Program for mathematics 2023
Visting Professor
Professor Igor Shparlinski
University of New South Wales, Australia
Nominated by:
Department of Mathematics KTH Royal Institute of Technology
Visting Professor
Professor Igor Shparlinski
University of New South Wales, Australia
Nominated by:
Department of Mathematics KTH Royal Institute of Technology
Deeper insight into integer puzzles
Igor Shparlinski is a professor at the Department of Pure Mathematics, University of New South Wales, Australia. Thanks to a grant from the Knut and Alice Wallenberg Foundation, he will be a visiting professor at the Department of Mathematics, KTH Royal Institute of Technology.

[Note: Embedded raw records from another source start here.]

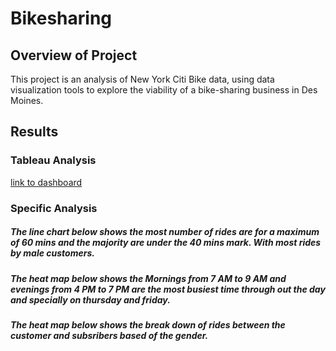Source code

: # Bikesharing

## Overview of Project
This project is an analysis of New York Citi Bike data, using data visualization tools to explore the viability of a bike-sharing business in Des Moines.

## Results

### Tableau Analysis
[link to dashboard](https://public.tableau.com/app/profile/xin.lan4025/viz/Final_16600070112480/BikeSahringFinal?publish=yes)

### Specific Analysis

##### The line chart below shows the most number of rides are for a maximum of 60 mins and the majority are under the 40 mins mark. With most rides by male customers.



##### The heat map below shows the Mornings from 7 AM to 9 AM and evenings from 4 PM to 7 PM are the most busiest time through out the day and specially on thursday and friday.

##### The heat map below shows the break down of rides between the customer and subsribers based of the gender.
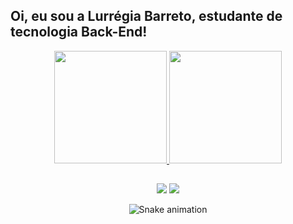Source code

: ## Oi, eu sou a Lurrégia Barreto, estudante de tecnologia Back-End!
<div align="center">
  <a href="https://github.com/lurregiabarreto">
  <img height="180em" src="https://github-readme-stats.vercel.app/api?username=lurregiabarreto&show_icons=true&theme=dark&include_all_commits=true&count_private=true"/>
  <img height="180em" src="https://github-readme-stats.vercel.app/api/top-langs/?username=lurregiabarreto&layout=compact&langs_count=7&theme=dark"/>
  
  ##
 
<div> 

  <a href="https://instagram.com/lurregiabarreto" target="_blank"><img src="https://img.shields.io/badge/-Instagram-%23E4405F?style=for-the-badge&logo=instagram&logoColor=white" target="_blank"></a>
  <a href="https://www.linkedin.com/in/lurr%C3%A9gia-barreto/" target="_blank"><img src="https://img.shields.io/badge/-LinkedIn-%230077B5?style=for-the-badge&logo=linkedin&logoColor=white" target="_blank"></a> 
 
  ![Snake animation](https://github.com/lurregiabarreto/lurregiabarreto/blob/output/github-contribution-grid-snake.svg)
 
</div>
  

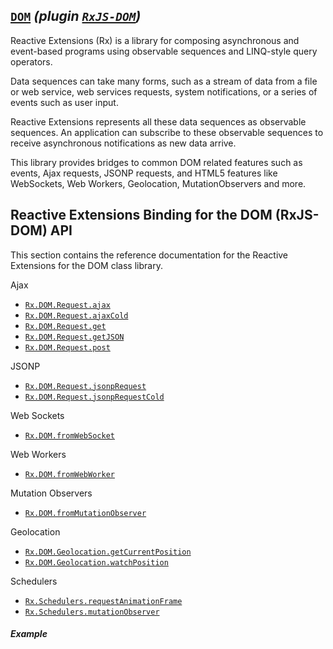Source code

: ## [`DOM`]() *(plugin [`RxJS-DOM`](https://github.com/Reactive-Extensions/RxJS-DOM))*

Reactive Extensions (Rx) is a library for composing asynchronous and event-based programs using observable sequences and LINQ-style query operators.

Data sequences can take many forms, such as a stream of data from a file or web service, web services requests, system notifications, or a series of events such as user input.

Reactive Extensions represents all these data sequences as observable sequences. An application can subscribe to these observable sequences to receive asynchronous notifications as new data arrive. 

This library provides bridges to common DOM related features such as events, Ajax requests, JSONP requests, and HTML5 features like WebSockets, Web Workers, Geolocation, MutationObservers and more.

## Reactive Extensions Binding for the DOM (RxJS-DOM) API

This section contains the reference documentation for the Reactive Extensions for the DOM class library.

Ajax

- [`Rx.DOM.Request.ajax`](#rxdomrequestajaxurl--settings)
- [`Rx.DOM.Request.ajaxCold`](#rxdomrequestajaxcoldurl--settings)
- [`Rx.DOM.Request.get`](#rxdomrequestgeturl)
- [`Rx.DOM.Request.getJSON`](#rxdomrequestgetjsonurl)
- [`Rx.DOM.Request.post`](#rxdomrequestposturl-body)

JSONP

- [`Rx.DOM.Request.jsonpRequest`](#rxdomrequestjsonprequesturl--settings)
- [`Rx.DOM.Request.jsonpRequestCold`](#rxdomrequestjsonprequestcoldurl--settings)

Web Sockets

- [`Rx.DOM.fromWebSocket`](#rxdomfromwebsocketurl-protocol-observeroronnext)

Web Workers

- [`Rx.DOM.fromWebWorker`](#rxdomfromwebworkerurl)

Mutation Observers

- [`Rx.DOM.fromMutationObserver`](#rxdomfrommutationobservertarget-options)

Geolocation

- [`Rx.DOM.Geolocation.getCurrentPosition`](#rxdomgeolocationgetcurrentpositiongeolocationoptions)
- [`Rx.DOM.Geolocation.watchPosition`](#rxdomgeolocationwatchpositiongeolocationoptions)

Schedulers

- [`Rx.Schedulers.requestAnimationFrame`](#rxschedulerrequestanimationframescheduler)
- [`Rx.Schedulers.mutationObserver`](#rxschedulermutationobserverscheduler)

##### Example

[](http://jsbin.com/qemah/1/embed?js,output)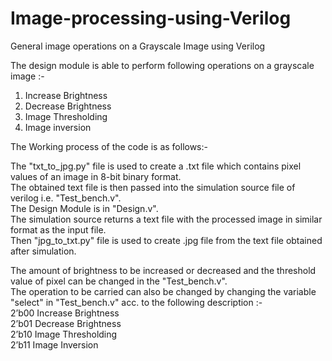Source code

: # Image-processing-using-Verilog
General image operations on a Grayscale Image using Verilog

The design module is able to perform following operations on a grayscale image :- 
1. Increase Brightness
2. Decrease Brightness
3. Image Thresholding
4. Image inversion

The Working process of the code is as follows:-

The "txt_to_jpg.py" file is used to create a .txt file which contains pixel values of an image in 8-bit binary format.<br />
The obtained text file is then passed into the simulation source file of verilog i.e. "Test_bench.v".<br />
The Design Module is in "Design.v".<br />
The simulation source returns a text file with the processed image in similar format as the input file.<br />
Then "jpg_to_txt.py" file is used to create .jpg file from the text file obtained after simulation.<br />


The amount of brightness to be increased or decreased and the threshold value of pixel can be changed in the "Test_bench.v".<br />
The operation to be carried can also be changed by changing the variable "select" in "Test_bench.v" acc. to the following description :- <br />
2’b00           Increase Brightness <br />
2’b01           Decrease Brightness <br />
2’b10           Image Thresholding <br />
2’b11           Image Inversion <br />
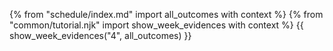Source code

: <include src="tutorial-{{ module | lower }}.md" />

{% from "schedule/index.md" import all_outcomes with context %}
{% from "common/tutorial.njk" import  show_week_evidences with context %}
{{ show_week_evidences("4", all_outcomes) }}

The planned project relates to questions of number theory, one of the oldest branches of mathematics which studies integers. This area has expanded in recent decades and, in addition to pure mathematics, it has come to have fundamental importance for cryptography and also has many links to modern physics.
One central problem in analytical number theory is the famous Riemann hypothesis from 1859, which is about the distribution of prime numbers among natural numbers. Prime numbers are integers that can only be divided by 1 and the number itself. The first prime numbers – 2, 3, 5, 7, 11, 13, and so on – are close together, but the higher the number, the longer the average distance between the prime numbers. So how many prime numbers are there within a given section of the integer line?
To answer this question, Riemann developed a “magic function” (now called the Riemann zeta function). Getting to know all the zeros of the Riemann zeta function – of which there are an infinite number – would answer the question about the incidence of prime numbers among all integers. Riemann’s hypothesis is that in principle all the nontrivial zeros lie on the critical line that consists of the complex numbers. No one yet knows whether or not the hypothesis is true, but a reward of one million dollars awaits the person who settles it.
One important step towards towards the answer is the exploration of the Weyl sums, which is also the name of the planned project. These sums have been applied in many areas of number theory since the German mathematician Hermann Weyl introduced them in 1916. The project intends to extend these applications beyond number theory to previously studied analytical models of quantum chaos.